**WHAT YOU ARE ASKED TO DO:** Each time a line of the listing holds "mday", copy that line.

**DATA:**
+ + + + + + +

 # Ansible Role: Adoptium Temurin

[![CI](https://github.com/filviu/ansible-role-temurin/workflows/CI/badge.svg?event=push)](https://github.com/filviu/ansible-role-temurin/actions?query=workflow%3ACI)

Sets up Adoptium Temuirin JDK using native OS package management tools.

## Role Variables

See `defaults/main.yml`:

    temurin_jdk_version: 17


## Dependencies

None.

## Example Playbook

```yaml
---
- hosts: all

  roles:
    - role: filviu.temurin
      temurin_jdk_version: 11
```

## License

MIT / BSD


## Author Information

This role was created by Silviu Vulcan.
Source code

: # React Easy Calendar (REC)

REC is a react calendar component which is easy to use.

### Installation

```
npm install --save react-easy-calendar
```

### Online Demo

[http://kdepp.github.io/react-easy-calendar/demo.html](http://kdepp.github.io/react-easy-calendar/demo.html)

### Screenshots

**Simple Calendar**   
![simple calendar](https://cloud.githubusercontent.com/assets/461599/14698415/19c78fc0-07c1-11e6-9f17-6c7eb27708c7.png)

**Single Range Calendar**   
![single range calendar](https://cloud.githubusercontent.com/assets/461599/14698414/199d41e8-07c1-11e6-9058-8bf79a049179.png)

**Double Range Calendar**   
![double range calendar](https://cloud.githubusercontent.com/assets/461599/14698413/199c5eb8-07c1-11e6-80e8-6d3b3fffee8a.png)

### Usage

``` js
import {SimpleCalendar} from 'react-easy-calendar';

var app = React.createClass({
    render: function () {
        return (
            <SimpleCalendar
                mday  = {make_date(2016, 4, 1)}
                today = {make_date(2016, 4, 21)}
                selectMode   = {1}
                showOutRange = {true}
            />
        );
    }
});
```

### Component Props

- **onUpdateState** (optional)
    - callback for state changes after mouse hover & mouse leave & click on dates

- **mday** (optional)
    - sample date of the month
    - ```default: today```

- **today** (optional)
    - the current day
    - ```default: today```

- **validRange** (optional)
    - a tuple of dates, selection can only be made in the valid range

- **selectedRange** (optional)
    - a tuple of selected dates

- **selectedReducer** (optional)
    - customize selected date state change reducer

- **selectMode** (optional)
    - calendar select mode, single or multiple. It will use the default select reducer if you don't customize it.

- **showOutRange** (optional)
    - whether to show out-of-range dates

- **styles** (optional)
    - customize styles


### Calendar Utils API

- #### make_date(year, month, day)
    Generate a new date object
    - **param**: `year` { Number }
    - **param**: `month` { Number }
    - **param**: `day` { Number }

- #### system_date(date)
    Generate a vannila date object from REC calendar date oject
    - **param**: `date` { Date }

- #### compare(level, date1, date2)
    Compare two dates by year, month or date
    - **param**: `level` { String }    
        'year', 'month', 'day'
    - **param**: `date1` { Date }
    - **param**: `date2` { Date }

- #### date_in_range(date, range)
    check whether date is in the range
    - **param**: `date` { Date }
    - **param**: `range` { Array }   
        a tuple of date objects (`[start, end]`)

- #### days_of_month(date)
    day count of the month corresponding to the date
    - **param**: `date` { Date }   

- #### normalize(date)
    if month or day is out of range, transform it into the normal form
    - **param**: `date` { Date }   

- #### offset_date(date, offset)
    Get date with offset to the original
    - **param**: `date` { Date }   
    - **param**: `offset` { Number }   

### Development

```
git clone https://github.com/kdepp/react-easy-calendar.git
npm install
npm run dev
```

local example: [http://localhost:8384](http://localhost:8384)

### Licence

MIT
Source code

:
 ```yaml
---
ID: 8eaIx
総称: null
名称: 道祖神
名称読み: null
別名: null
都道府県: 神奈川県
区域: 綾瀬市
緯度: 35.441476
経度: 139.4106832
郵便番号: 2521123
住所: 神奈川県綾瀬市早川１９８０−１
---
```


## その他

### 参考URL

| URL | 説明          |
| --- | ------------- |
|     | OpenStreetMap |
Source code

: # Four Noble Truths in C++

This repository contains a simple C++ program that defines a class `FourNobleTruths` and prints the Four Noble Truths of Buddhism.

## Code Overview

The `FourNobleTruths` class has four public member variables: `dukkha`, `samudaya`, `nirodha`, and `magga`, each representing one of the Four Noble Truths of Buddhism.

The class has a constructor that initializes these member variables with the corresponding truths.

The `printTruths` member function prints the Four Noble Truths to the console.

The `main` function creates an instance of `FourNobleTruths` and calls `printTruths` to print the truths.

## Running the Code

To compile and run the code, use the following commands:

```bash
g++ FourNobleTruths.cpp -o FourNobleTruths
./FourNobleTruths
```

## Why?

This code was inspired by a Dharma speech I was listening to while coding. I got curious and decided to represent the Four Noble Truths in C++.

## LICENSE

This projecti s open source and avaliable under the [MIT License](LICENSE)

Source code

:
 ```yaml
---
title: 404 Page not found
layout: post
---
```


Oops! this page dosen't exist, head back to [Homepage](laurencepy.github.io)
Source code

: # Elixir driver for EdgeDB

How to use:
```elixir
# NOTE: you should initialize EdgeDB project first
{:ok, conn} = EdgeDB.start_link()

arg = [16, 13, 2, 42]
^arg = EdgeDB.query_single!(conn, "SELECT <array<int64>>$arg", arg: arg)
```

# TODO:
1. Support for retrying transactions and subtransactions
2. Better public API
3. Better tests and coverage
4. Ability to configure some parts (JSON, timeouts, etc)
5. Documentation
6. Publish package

+ + + + + + +

**REPLY:**
                mday  = {make_date(2016, 4, 1)}
- **mday** (optional)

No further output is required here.